**Stored items**

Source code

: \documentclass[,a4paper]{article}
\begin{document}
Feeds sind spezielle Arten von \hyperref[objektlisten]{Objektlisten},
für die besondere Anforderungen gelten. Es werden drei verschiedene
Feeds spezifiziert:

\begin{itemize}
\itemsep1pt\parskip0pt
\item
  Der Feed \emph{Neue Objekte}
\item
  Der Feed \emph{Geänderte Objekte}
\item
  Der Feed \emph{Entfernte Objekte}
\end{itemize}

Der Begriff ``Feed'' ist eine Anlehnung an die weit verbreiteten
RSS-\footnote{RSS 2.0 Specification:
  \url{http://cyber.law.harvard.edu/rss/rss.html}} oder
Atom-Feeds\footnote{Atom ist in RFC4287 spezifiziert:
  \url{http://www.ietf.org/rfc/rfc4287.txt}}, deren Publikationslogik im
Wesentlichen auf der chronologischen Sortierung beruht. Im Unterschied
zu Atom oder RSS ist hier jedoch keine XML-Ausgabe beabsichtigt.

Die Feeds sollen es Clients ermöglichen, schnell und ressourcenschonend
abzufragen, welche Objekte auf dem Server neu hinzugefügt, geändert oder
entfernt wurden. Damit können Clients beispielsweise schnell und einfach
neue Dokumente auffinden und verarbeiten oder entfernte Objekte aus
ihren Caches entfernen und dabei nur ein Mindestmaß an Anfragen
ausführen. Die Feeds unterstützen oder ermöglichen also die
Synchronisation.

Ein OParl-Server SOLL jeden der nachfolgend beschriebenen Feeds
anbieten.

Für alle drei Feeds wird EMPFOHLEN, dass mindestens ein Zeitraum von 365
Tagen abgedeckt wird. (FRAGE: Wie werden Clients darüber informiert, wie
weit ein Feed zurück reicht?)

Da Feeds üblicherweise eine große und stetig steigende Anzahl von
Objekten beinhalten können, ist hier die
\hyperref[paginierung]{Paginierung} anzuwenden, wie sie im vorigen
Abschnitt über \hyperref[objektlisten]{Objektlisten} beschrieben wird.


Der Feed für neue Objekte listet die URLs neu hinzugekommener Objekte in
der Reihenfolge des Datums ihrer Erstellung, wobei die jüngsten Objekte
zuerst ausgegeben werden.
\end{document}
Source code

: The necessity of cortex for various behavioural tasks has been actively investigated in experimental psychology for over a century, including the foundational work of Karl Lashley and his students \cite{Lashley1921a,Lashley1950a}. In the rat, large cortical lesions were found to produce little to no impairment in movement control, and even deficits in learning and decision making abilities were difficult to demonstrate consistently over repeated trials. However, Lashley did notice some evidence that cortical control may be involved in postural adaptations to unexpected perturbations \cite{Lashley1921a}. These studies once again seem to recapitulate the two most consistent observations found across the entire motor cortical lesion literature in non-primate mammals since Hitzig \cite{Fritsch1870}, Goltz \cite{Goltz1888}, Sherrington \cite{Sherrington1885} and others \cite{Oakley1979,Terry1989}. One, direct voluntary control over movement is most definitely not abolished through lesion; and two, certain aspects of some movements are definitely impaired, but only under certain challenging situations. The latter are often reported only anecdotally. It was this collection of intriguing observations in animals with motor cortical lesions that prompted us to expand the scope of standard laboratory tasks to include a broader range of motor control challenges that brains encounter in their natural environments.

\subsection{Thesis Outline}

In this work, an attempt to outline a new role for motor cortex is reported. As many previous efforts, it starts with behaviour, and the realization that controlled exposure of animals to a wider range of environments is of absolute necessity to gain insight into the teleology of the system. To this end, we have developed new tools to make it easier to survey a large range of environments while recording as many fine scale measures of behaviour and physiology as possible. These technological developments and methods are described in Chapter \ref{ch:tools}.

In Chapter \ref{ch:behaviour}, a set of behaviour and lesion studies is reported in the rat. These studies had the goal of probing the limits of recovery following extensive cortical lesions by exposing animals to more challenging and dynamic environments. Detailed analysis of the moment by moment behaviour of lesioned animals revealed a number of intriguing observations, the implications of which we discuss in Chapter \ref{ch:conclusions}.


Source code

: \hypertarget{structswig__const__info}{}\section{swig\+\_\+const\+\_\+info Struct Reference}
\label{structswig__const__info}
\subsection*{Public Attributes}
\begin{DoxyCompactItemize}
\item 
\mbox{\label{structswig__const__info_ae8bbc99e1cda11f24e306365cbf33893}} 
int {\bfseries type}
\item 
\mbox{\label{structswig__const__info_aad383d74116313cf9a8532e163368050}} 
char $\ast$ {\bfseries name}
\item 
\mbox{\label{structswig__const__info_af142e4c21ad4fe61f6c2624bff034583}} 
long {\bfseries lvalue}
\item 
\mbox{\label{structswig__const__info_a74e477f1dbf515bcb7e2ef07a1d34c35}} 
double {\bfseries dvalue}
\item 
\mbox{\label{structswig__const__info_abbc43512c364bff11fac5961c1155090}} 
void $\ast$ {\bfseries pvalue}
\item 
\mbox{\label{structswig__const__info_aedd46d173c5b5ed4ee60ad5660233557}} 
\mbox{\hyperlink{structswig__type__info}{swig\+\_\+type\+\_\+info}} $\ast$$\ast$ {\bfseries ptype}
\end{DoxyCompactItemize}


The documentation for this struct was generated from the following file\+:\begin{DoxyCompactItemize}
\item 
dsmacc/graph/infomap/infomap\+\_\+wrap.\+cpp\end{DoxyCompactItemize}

**Your task**
Print again the lines of the entries above that fall between the line holding "Ein OParl-Server SOLL" and the line holding "weit ein Feed zurück reicht?)", inclusive, exactly as they stand.

**Solution to this task**
Ein OParl-Server SOLL jeden der nachfolgend beschriebenen Feeds
anbieten.

Für alle drei Feeds wird EMPFOHLEN, dass mindestens ein Zeitraum von 365
Tagen abgedeckt wird. (FRAGE: Wie werden Clients darüber informiert, wie
weit ein Feed zurück reicht?)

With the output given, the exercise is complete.